The home page with more details on the project is: http://liclipse.com/text.

So, what does this mean for LiClipse itself and its current users?

First, LiClipse (the commercial counterpart) still exists and provides advanced features not in LiClipseText:
  • Bundling of LiClipseText (along with PyDev, EGit, ColorTheme, AnyEdit and StartExplorer) as a standalone with native installers.
  • Enhancements to the theming (allowing theming of the IDE along with the editor and a nice dark theme).
  • Multiple cursors.
  • Linting for JavaScript, XML and HTML editors.
  • Code formatting for HTML, XML.
  • Vertical Indent Guides.
  • Improved text search capabilities (with Lucene index-based searching, support for external folders, open editors and additional filtering on results page).
  • HTML preview for the RST, Markdown and HTML editors.
  • Debugging of Django Templates in PyDev.
  • Launching of files opened with LiClipseText.
My hope is that users that can will still upgrade to it (to get the advanced features and to help in keeping the LiClipseText and PyDev development going on) or will donate to keep its development going forward...

And the main benefit here (both for existing users or new users) is that the LiClipse editor (LiClipseText) being EPL makes it hackable by anyone ;)

Thursday, May 5, 2016

LiClipse 3.0.1: Java 8 now required (JSHint and Beautify.js using Nashorn JavaScript engine)

LiClipse 3.0.1 is now available for download.

There are 2 major changes in this release: it's now based on Eclipse 4.6 M7 and requires Java 8 to run.

I find Eclipse 4.6 M7 a big improvement over 4.5 already (for me, the major improvements are that the default dark theme improved and it's speedier, but there are many other improvements -- you can see those starting at https://www.eclipse.org/eclipse/news/4.6/M7 -- and going back up to M1).

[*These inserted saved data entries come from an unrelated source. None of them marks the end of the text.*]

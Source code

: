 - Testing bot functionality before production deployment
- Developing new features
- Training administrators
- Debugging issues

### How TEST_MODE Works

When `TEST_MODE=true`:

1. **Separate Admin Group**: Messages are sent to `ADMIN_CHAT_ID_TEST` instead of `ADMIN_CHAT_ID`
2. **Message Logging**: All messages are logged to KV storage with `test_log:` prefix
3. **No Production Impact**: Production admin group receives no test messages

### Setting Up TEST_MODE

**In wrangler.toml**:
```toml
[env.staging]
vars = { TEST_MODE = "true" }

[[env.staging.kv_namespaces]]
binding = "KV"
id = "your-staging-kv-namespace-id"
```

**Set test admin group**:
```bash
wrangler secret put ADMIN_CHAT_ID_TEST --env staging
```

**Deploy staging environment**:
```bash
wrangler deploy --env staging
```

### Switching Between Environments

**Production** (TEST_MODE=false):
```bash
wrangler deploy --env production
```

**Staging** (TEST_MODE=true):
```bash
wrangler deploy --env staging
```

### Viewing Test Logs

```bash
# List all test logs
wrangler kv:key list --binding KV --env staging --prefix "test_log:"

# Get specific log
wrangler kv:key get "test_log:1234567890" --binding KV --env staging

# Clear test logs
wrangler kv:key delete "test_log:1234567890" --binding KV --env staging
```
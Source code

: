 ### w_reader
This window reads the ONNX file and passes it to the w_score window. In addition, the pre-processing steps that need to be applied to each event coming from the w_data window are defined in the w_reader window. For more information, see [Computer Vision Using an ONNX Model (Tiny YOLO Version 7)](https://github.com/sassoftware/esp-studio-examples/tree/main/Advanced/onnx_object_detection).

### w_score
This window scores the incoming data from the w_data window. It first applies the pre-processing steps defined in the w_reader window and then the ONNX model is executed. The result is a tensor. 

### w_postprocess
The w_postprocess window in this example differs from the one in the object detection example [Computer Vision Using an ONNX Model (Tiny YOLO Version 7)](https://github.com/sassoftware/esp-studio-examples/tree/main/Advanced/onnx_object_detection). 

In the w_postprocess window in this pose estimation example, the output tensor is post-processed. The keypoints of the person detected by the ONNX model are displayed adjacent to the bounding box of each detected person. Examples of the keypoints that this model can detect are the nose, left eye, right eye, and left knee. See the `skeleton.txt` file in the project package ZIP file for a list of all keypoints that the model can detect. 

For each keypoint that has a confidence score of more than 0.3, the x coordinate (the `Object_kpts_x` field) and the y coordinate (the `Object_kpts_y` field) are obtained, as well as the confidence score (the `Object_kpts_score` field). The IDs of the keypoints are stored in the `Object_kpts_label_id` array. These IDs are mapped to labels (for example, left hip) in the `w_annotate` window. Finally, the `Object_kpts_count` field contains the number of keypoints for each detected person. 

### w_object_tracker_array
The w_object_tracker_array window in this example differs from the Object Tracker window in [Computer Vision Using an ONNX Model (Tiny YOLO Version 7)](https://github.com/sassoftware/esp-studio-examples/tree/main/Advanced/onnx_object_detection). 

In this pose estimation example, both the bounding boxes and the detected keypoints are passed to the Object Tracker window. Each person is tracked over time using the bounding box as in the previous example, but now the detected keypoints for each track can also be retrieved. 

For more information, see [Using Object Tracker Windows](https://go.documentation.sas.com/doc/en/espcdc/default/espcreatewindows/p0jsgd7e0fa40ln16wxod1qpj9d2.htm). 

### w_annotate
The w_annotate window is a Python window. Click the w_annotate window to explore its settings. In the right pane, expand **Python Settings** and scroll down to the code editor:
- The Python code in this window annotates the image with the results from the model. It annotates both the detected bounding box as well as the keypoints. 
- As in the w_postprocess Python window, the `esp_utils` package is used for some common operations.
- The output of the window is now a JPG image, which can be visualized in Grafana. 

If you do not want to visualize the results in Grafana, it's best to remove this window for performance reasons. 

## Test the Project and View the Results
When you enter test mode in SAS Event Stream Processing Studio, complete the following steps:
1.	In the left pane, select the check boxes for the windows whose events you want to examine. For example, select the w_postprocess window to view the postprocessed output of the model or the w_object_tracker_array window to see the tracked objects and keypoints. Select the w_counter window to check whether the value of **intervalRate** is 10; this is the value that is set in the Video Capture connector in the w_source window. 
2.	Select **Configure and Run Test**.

The Java 8 requirement also brought a nice improvement for running JSHint: the Nashorn JavaScript engine which is now used to run it (it's much faster than Rhino, so, big JavaScript documents should no longer make LiClipse stall due to the JSHint code-analysis) -- unfortunately it's not currently officially supported (https://github.com/jshint/jshint/issues/2730), so, a modified version was used to run in it in LiClipse.

This release also removed the builtin support for the trees/tables custom scrollbars (I hope to restore that later on... still, currently, it's possible to restore it's behavior by installing the Xiliary plugin from http://fappel.github.io/xiliary/clean-sheet.html and enabling the related setting at at General > Appearance > Color Theme).

Also, EGit (which now handles pre-commit hooks properly) and PyDev (which now keeps the state of the PyUnit view across restarts) were updated.

As a note, users which have a license for LiClipse 2.x need to renew the license to use LiClipse 3.x (users that bought it within the last month are eligible for a free upgrade).